Place your box of fireworks in the middle of the road. Remember not to bother about the frequently crossing powerlines overhead. Light the wick with your cigarette just as a car passes. Retreat to a safe distance of 2 metres.
Watch with excitement, and with your ears covered, as your box takes off! At least twenty fireworks, one after the other, rocket forth – stars, peonies, chyrsanthemums, spirals. and pony tails. All-banging, all-whistling, all-smoking fun! (avoid the temptation to go and poke your box with a live Super Sparkler when one appears to mis-fire).
Can you imagine what it would be like inside a firework? Now magnify the noise, the hiss, the explosion, and the light by about a thousand. That’s Chinese New Year. For hours we were surrounded by a 360 degree cacophony of light, noise, sulphur and smoke, whistles, hummers, crackles, shells and cheers. The sky turned red with smoke, and the Tiger felt well-welcomed. Happy New Year!
If you want to buy some firecrackers for New Year’s Eve, look no further than your local fruit shop. You’re very likely to find that a makeshift stall selling fireworks has sprung up beside the bananas and baskets of tangerines, just like this one on Nanchang Lu.
Now if you only have 5 yuan, that will get you about 50 short sparklers. Enough to keep 2 children occupied for say, 5 minutes. And requiring about 150 matches.
If you have 20 yuan you can buy 10 Super Sparklers, they shoot flames from the tip. They’re about 80cm long, alarming easy to light and much more entertaining, although slightly more hazardous.
Should you have 100 yuan, you can have a big fat box of really noisy, totally unregulated, full-on fireworks. Enough to keep one husband and about six other helpful blokes very happy.
Near the Yu Gardens on Fuyou Lu is the kind of market it should be illegal for me to go anywhere near. What a place! Commonly known as the ‘Commodities market’ it sells every bit of cheap plastic tat your heart could desire. From the outside it’s a fairly non-descript peach concrete building, with a few lantern stalls near the entrances. But the thousands of motorbikes, scooters and bicycles parked outside, and the teeming hordes of people coming and going suggest that this is not your average peach concrete building (certainly plenty of those in Shanghai). It’s five floors of noisy, cramped, packed, busy, bustling shops selling plastic bags, rubber bands, mittens, lanterns, fireworks, party poppers, wigs, underwear, wedding trinkets, and children’s costumes.
Need a USB hub shaped like a cow? It moos every time you connect it! And how can you resist when it’s only 20 yuan??

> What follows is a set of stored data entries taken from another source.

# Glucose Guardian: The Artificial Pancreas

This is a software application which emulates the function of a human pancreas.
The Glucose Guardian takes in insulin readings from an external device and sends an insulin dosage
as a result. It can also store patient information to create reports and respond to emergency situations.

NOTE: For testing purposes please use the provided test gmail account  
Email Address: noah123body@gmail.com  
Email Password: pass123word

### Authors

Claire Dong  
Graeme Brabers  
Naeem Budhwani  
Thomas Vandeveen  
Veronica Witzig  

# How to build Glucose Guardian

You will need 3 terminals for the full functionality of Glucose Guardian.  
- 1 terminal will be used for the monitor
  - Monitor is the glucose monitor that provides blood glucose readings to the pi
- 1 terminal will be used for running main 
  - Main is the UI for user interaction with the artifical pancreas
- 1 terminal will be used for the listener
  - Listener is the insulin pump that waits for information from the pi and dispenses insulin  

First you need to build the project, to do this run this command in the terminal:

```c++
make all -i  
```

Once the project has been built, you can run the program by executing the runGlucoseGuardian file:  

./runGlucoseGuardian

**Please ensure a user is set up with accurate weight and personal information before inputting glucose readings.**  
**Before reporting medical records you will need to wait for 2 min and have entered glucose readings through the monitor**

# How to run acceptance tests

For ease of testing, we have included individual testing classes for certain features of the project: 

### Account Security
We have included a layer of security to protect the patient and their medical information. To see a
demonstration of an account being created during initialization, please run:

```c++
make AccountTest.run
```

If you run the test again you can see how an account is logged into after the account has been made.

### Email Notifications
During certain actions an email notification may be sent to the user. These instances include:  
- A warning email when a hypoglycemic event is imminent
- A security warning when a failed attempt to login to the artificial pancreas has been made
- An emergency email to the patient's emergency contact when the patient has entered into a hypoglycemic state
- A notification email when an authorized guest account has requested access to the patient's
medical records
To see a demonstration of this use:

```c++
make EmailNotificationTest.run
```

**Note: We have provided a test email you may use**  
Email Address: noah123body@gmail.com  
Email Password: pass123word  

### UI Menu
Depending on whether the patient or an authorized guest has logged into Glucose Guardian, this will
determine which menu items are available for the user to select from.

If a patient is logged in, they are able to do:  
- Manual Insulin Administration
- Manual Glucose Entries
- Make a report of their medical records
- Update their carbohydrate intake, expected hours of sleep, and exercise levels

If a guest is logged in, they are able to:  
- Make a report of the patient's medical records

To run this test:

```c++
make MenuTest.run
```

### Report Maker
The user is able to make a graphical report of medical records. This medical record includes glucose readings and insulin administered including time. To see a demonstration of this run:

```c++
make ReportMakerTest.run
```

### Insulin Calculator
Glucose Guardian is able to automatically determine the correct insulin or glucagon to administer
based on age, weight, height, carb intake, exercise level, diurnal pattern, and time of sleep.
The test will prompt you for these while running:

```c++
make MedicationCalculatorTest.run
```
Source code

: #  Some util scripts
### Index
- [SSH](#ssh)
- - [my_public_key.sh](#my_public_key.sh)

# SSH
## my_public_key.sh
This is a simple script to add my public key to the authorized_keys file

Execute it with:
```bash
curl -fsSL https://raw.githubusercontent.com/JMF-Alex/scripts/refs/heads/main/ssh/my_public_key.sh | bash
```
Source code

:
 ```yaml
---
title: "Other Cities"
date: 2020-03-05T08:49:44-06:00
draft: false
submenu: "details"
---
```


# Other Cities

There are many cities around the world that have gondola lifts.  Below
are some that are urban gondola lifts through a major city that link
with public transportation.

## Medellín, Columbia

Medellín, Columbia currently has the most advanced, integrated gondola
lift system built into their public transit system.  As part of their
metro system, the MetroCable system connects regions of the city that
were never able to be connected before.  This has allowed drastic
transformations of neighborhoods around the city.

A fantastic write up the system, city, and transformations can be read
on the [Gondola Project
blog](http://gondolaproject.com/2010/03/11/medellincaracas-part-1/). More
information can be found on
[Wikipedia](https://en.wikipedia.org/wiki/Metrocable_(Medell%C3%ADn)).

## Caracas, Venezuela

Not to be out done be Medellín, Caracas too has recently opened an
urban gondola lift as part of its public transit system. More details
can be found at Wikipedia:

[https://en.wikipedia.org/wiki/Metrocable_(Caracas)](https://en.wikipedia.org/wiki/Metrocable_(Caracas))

Year of the Tiger undies? Here they are!
A word of warning though – bring your sharpest Shanghai elbows, leave your personal space at the front door, and if you smell smoke………bolt like hell. The combination of all that plastic and fireworks with five thousand smoking shoppers could be quite explosive.
We just spent a weekend in Tongli – it’s a small town west of Shanghai with a maze of small canals and old stone houses. Despite the bitter cold a happy wedding group set off to the ear-splitting sound of hundreds of confetti fire-crackers, followed by an entourage of friends and family as they walked beside the canal on their way to good food and a day of celebration.